Measuring Your Viral Coefficient

I was told there would be no math. 

Contrary to the title of this post, this is not about math per se.  It is about a way to think about how a product is consumed and advocated by your customers.  For the math on this, check out this post from Robert Zubek.

Essentially this is a measure of how "viral" your product is by measuring how many additional users you acquire from each subsequent user.  You have done very little to acquire these customers other than create a great experience for the initial user and have a great product.  Get it?

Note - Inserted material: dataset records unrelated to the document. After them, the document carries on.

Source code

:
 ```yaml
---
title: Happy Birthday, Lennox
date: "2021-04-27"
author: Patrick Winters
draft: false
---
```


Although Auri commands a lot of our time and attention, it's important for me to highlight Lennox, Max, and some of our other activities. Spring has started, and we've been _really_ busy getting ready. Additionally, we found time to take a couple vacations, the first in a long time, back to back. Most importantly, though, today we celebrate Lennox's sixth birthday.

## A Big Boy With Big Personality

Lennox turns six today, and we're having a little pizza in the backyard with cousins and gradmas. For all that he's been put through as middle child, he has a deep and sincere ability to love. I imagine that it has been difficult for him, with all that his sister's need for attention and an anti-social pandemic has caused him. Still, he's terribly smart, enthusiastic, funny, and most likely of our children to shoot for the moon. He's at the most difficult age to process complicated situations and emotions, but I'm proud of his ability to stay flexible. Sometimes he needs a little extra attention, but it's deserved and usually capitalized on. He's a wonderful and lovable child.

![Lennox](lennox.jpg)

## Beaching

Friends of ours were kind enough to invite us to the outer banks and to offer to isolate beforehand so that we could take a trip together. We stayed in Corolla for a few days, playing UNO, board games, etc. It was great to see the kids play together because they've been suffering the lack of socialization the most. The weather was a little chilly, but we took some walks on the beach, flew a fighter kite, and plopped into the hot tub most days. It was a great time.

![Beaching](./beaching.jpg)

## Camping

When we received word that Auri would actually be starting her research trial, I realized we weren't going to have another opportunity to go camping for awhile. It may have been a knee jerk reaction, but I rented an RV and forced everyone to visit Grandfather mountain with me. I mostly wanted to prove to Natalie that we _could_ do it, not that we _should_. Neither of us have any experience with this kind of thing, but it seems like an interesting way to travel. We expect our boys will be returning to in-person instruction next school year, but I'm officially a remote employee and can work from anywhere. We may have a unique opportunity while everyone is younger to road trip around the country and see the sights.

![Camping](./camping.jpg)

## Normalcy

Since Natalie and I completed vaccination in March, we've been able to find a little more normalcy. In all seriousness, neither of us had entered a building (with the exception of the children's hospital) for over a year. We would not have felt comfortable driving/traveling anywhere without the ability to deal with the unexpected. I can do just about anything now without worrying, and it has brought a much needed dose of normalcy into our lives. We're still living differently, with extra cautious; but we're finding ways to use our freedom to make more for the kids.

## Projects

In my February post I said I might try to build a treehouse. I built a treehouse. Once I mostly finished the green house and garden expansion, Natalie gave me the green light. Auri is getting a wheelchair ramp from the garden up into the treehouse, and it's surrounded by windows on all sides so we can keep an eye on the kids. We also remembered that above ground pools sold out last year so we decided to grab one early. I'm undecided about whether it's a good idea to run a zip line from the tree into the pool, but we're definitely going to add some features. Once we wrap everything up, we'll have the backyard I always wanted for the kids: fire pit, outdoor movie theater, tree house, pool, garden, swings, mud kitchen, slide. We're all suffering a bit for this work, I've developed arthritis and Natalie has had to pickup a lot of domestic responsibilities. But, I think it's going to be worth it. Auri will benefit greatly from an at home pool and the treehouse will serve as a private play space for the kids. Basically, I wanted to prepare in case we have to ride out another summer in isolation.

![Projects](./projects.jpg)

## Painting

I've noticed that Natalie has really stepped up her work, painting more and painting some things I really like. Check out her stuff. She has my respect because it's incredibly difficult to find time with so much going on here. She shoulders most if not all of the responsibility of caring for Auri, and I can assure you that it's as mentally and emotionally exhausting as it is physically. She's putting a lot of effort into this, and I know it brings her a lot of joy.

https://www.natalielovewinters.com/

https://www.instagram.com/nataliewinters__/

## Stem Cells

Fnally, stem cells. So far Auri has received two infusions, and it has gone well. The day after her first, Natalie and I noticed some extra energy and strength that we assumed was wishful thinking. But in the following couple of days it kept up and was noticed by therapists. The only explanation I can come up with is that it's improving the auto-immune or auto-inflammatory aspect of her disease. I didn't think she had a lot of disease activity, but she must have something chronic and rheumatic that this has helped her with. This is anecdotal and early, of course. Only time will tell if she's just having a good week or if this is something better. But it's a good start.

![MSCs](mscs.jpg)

On-demand/SaaS delivery models allow people to access products and information about those products and the problems they solve at will with a browser and internet connection. 

You can build product functionality to facilitate this with "share this" or "refer a friend" capabilities and, of course, ask your customers to bring you new customers as 'word of mouth' is the holy grail in a modern marketing plan.  It is hard to create this artificially but is amazing to watch when it happens organically.  One of the companies I am working with is seeing this happen and it is really fascinating to watch.

I also like this post by Josh Kopelman on what to do "After the TechCrunch Bump."  The herd that follows posts on sites like this are not target users finding value in your product that they want to share with others.  They are more akin to wildebeests following the lead animal across the plains of the Serengeti making a huge amount of noise, gone before they got there, and leaving behind a great deal of destruction and waste.